### WORK TASK:
What lines of the data below include the word "https"? Report them by copying each.

[Dataset items]
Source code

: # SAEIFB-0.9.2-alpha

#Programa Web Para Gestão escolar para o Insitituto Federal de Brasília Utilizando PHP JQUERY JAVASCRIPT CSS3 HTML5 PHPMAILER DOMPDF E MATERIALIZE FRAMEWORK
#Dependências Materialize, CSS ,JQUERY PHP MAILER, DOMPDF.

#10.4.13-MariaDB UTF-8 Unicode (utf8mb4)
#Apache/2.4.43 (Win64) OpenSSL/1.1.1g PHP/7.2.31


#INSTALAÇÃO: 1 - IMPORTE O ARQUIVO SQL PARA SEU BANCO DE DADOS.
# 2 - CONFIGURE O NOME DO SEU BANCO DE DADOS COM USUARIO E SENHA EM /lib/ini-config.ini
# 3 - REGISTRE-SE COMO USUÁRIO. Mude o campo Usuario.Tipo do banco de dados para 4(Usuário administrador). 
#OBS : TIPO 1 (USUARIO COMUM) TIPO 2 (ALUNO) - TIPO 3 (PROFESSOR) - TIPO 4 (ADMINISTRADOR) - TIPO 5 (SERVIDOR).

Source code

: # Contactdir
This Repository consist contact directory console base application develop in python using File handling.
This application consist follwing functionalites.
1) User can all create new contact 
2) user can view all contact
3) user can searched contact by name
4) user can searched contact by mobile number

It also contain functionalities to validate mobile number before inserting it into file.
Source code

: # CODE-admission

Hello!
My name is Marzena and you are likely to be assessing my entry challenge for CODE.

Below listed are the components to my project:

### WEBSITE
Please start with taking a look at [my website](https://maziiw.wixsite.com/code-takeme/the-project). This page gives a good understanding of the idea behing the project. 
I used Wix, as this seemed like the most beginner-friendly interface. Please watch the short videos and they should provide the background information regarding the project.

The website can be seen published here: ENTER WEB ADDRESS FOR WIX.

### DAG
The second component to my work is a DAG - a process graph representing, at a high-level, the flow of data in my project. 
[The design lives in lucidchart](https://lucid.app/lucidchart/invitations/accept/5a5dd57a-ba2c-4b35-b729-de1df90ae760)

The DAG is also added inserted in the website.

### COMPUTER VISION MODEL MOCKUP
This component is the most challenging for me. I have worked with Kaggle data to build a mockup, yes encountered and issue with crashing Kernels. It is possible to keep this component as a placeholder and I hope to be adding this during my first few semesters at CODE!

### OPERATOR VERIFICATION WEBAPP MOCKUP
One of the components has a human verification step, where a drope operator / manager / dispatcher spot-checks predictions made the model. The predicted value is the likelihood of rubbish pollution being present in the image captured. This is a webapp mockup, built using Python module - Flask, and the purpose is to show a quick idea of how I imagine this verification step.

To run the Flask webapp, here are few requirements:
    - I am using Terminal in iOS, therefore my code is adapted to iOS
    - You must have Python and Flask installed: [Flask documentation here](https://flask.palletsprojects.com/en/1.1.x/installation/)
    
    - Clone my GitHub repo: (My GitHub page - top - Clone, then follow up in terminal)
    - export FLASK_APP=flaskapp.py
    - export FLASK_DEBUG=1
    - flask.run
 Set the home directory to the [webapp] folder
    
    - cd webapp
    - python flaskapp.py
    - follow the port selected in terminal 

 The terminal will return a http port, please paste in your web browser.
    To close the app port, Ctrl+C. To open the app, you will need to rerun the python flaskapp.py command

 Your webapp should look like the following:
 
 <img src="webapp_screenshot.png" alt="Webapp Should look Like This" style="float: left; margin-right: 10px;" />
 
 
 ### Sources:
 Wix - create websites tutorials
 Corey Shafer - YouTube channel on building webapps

### RESULT OF THE EXERCISE:
Please start with taking a look at [my website](https://maziiw.wixsite.com/code-takeme/the-project). This page gives a good understanding of the idea behing the project. 
[The design lives in lucidchart](https://lucid.app/lucidchart/invitations/accept/5a5dd57a-ba2c-4b35-b729-de1df90ae760)
    - You must have Python and Flask installed: [Flask documentation here](https://flask.palletsprojects.com/en/1.1.x/installation/)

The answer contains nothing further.